During pregnancy women suffer some alterations of the thyroid function, as consequence of increase in hormones during this period.

In fact, the important increase in BHCG and of oestrogen observed during pregnancy, will alter the functioning of the thyroid gland.

It is therefore, at times difficult to diagnose a thyroid malfunction during pregnancy, due to the “normal” alterations common at this period and the thyroid pathology.
A slight increase of the thyroid during pregnancy, as well as of the thyroid hormones, are common and “normal” during pregnancy.

The tiredness that women naturally feel during this period is also a common symptom and it can mislead us to underestimate a latent pathology.

During pregnancy, women need to have additional iodine within their diet. Around 7% of women do not have enough. The thyroid hormones are important for the development of the baby, mostly to the brain and nervous system, as this depends on the hormonal level of the mother up until their 12 weeks, period in which their own gland begins to function.

Mothers with low thyroid function, called hypothyroidism, have babies that might suffer from consequences among their cognitive development, manifested only at school age, with lack of attention, learning difficulties, lower than expected IQ and at times psychological issues.

The increases as well as the decreases of the thyroid function that can be observed during pregnancy can have serious immediate consequences to the baby:

  • Congestive heart failure
  • Pre-eclampsia
  • Abortion
  • Prematurity
  • Underweight at birth or weight bellow > 3,5 Kg
  • Anaemia
  • Death at uterus

The emergence of the 1st teeth after the first 6 months is an alarming sign for potential hypothyroidism of the child.

As well as it is very important to be aware of this issue and to diagnose early a thyroid malfunction during pregnancy or in the new-born.

How to diagnose:
Your doctor will request your pre-pregnancy exams, including the necessary to track it: T4, TSH and ANTI-TPO.

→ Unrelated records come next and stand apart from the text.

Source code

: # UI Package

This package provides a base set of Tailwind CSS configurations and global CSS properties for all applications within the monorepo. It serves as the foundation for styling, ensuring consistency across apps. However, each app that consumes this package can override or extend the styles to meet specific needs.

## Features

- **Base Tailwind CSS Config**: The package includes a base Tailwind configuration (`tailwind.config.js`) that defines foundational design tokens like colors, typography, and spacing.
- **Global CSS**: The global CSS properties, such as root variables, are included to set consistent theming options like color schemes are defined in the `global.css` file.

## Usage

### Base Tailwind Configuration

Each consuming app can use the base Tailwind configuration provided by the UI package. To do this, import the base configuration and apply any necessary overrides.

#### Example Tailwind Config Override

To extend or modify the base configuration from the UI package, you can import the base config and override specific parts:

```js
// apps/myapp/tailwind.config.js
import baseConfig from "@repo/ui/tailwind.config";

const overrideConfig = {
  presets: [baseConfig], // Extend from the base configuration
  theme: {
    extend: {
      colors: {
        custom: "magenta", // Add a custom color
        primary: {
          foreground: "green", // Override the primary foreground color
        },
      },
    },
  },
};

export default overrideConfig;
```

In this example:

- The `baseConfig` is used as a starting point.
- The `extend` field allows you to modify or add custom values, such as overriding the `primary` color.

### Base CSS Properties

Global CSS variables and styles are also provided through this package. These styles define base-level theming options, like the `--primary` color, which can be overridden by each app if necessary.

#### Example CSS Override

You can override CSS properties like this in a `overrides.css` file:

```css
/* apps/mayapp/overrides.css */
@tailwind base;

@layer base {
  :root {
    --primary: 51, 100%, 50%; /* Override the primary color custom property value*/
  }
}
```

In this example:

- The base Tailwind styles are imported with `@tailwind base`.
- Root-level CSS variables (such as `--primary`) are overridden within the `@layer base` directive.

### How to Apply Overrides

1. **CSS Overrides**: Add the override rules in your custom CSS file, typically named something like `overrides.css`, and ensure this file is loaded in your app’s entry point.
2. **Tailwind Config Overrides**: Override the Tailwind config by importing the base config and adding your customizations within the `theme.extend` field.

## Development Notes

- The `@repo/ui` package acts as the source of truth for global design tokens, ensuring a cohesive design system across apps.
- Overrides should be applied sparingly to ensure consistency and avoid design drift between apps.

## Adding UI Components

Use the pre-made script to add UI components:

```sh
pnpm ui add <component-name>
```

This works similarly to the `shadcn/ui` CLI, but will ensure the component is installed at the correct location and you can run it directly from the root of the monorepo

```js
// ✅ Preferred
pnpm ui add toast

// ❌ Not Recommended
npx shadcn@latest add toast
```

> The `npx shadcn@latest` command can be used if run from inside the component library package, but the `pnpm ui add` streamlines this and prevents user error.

With these exams we can diagnose and monitor the thyroid functioning.

We should not forget that the thyroid malfunction is diagnosed mostly clinically.

There are other exams that can be conducted, analytical and imaging, but can only be justified after the first approach.

You should conduct appointments and exams regularly.

The analytical exams should be repeated during and after pregnancy.

The so called “post-partum depression” is also related to the thyroid alteration.

Currently, most doctors are alarmed to this issue, but we can still see a high number of women who don’t get a check before, during or even after pregnancy.

You should also be aware when selecting a laboratory, since there are various methods for the diagnosis of TSH, the hormone that stimulated thyroid, some more sensible than others.

We wish you all the best in this new adventure, your pregnancy.